### About this exercise
For the string "fatsemi", find every matching line in the records and copy it.

### Available records
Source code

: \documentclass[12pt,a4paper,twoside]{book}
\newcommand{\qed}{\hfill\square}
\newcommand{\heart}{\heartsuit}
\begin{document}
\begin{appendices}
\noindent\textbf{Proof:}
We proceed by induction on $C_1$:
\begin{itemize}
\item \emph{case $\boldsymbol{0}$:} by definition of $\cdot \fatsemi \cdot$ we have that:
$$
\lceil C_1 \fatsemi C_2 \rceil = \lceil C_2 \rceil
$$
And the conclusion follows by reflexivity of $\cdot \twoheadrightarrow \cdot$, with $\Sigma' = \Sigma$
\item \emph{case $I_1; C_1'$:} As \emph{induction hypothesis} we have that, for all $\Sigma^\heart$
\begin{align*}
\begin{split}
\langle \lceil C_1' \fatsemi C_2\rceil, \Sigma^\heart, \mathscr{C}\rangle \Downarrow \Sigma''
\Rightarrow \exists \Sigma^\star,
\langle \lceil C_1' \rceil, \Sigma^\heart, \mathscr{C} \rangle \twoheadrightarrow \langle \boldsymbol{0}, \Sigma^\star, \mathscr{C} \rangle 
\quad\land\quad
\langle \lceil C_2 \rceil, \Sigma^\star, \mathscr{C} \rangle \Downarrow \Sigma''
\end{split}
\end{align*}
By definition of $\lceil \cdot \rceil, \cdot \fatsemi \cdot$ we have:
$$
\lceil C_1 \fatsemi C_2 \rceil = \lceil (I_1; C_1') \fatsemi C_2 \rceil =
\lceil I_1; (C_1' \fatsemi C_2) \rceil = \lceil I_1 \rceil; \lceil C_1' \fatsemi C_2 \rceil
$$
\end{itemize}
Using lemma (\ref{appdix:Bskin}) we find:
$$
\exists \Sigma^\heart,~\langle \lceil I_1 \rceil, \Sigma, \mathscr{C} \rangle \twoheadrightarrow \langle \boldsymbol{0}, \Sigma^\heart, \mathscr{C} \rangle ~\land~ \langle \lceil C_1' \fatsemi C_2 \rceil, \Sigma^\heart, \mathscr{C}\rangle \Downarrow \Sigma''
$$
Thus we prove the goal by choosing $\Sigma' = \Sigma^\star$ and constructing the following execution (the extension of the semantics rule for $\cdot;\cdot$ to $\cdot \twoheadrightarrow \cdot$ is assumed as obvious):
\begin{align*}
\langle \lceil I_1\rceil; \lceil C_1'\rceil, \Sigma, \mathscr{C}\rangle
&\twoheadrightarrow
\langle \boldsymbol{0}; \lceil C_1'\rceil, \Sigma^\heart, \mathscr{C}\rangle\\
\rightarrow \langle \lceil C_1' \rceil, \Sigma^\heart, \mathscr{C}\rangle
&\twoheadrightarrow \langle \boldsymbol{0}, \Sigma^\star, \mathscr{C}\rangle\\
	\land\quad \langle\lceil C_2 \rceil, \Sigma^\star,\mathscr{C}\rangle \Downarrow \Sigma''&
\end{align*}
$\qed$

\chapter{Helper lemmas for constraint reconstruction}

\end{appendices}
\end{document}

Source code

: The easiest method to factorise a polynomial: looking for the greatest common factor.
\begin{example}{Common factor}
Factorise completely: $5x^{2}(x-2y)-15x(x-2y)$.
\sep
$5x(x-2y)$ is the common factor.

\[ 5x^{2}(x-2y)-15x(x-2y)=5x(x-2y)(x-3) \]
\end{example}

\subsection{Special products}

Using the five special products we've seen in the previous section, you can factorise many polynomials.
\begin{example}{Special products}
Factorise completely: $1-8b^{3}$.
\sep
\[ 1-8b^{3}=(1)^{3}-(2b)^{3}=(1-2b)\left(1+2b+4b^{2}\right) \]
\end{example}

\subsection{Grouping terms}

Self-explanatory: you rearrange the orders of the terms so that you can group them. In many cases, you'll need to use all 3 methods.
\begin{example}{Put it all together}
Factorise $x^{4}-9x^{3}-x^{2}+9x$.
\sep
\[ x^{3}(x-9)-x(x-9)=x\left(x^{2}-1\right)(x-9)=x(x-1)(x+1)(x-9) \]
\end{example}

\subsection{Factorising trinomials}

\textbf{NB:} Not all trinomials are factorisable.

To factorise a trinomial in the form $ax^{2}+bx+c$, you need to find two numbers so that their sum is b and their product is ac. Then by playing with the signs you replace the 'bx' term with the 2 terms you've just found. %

### Solution to this task
\item \emph{case $\boldsymbol{0}$:} by definition of $\cdot \fatsemi \cdot$ we have that:
\lceil C_1 \fatsemi C_2 \rceil = \lceil C_2 \rceil
\langle \lceil C_1' \fatsemi C_2\rceil, \Sigma^\heart, \mathscr{C}\rangle \Downarrow \Sigma''
By definition of $\lceil \cdot \rceil, \cdot \fatsemi \cdot$ we have:
\lceil C_1 \fatsemi C_2 \rceil = \lceil (I_1; C_1') \fatsemi C_2 \rceil =
\lceil I_1; (C_1' \fatsemi C_2) \rceil = \lceil I_1 \rceil; \lceil C_1' \fatsemi C_2 \rceil
\exists \Sigma^\heart,~\langle \lceil I_1 \rceil, \Sigma, \mathscr{C} \rangle \twoheadrightarrow \langle \boldsymbol{0}, \Sigma^\heart, \mathscr{C} \rangle ~\land~ \langle \lceil C_1' \fatsemi C_2 \rceil, \Sigma^\heart, \mathscr{C}\rangle \Downarrow \Sigma''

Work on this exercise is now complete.